◆ Data provided ◆
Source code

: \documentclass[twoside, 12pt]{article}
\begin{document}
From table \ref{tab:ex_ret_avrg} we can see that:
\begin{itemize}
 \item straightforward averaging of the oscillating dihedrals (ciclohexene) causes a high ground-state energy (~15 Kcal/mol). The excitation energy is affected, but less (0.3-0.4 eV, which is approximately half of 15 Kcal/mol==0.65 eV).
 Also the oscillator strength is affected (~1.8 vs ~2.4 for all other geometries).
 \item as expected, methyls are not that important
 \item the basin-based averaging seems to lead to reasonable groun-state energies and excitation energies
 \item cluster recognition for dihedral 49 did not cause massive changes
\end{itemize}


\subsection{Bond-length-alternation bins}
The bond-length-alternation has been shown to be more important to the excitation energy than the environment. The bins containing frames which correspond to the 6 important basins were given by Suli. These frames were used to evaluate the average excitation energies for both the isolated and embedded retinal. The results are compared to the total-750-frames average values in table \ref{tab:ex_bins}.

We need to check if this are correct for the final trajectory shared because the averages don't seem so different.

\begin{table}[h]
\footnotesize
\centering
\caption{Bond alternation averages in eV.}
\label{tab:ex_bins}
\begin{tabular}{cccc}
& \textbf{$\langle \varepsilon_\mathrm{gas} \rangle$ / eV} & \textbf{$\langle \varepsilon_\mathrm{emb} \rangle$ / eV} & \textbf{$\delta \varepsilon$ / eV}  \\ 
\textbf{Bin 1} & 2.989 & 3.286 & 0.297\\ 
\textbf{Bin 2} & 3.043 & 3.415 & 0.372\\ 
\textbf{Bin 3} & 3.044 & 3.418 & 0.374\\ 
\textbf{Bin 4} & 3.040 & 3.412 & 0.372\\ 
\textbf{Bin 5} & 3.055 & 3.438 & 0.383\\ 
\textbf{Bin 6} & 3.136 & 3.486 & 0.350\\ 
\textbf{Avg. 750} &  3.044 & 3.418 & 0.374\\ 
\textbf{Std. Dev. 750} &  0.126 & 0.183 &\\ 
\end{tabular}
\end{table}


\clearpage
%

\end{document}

◆ Exercise aim ◆
Would you retype all of the data exactly as shown?

◆ Completed exercise ◆
Source code

: \documentclass[twoside, 12pt]{article}
\begin{document}
From table \ref{tab:ex_ret_avrg} we can see that:
\begin{itemize}
 \item straightforward averaging of the oscillating dihedrals (ciclohexene) causes a high ground-state energy (~15 Kcal/mol). The excitation energy is affected, but less (0.3-0.4 eV, which is approximately half of 15 Kcal/mol==0.65 eV).
 Also the oscillator strength is affected (~1.8 vs ~2.4 for all other geometries).
 \item as expected, methyls are not that important
 \item the basin-based averaging seems to lead to reasonable groun-state energies and excitation energies
 \item cluster recognition for dihedral 49 did not cause massive changes
\end{itemize}


\subsection{Bond-length-alternation bins}
The bond-length-alternation has been shown to be more important to the excitation energy than the environment. The bins containing frames which correspond to the 6 important basins were given by Suli. These frames were used to evaluate the average excitation energies for both the isolated and embedded retinal. The results are compared to the total-750-frames average values in table \ref{tab:ex_bins}.

We need to check if this are correct for the final trajectory shared because the averages don't seem so different.

\begin{table}[h]
\footnotesize
\centering
\caption{Bond alternation averages in eV.}
\label{tab:ex_bins}
\begin{tabular}{cccc}
& \textbf{$\langle \varepsilon_\mathrm{gas} \rangle$ / eV} & \textbf{$\langle \varepsilon_\mathrm{emb} \rangle$ / eV} & \textbf{$\delta \varepsilon$ / eV}  \\ 
\textbf{Bin 1} & 2.989 & 3.286 & 0.297\\ 
\textbf{Bin 2} & 3.043 & 3.415 & 0.372\\ 
\textbf{Bin 3} & 3.044 & 3.418 & 0.374\\ 
\textbf{Bin 4} & 3.040 & 3.412 & 0.372\\ 
\textbf{Bin 5} & 3.055 & 3.438 & 0.383\\ 
\textbf{Bin 6} & 3.136 & 3.486 & 0.350\\ 
\textbf{Avg. 750} &  3.044 & 3.418 & 0.374\\ 
\textbf{Std. Dev. 750} &  0.126 & 0.183 &\\ 
\end{tabular}
\end{table}


\clearpage
%

\end{document}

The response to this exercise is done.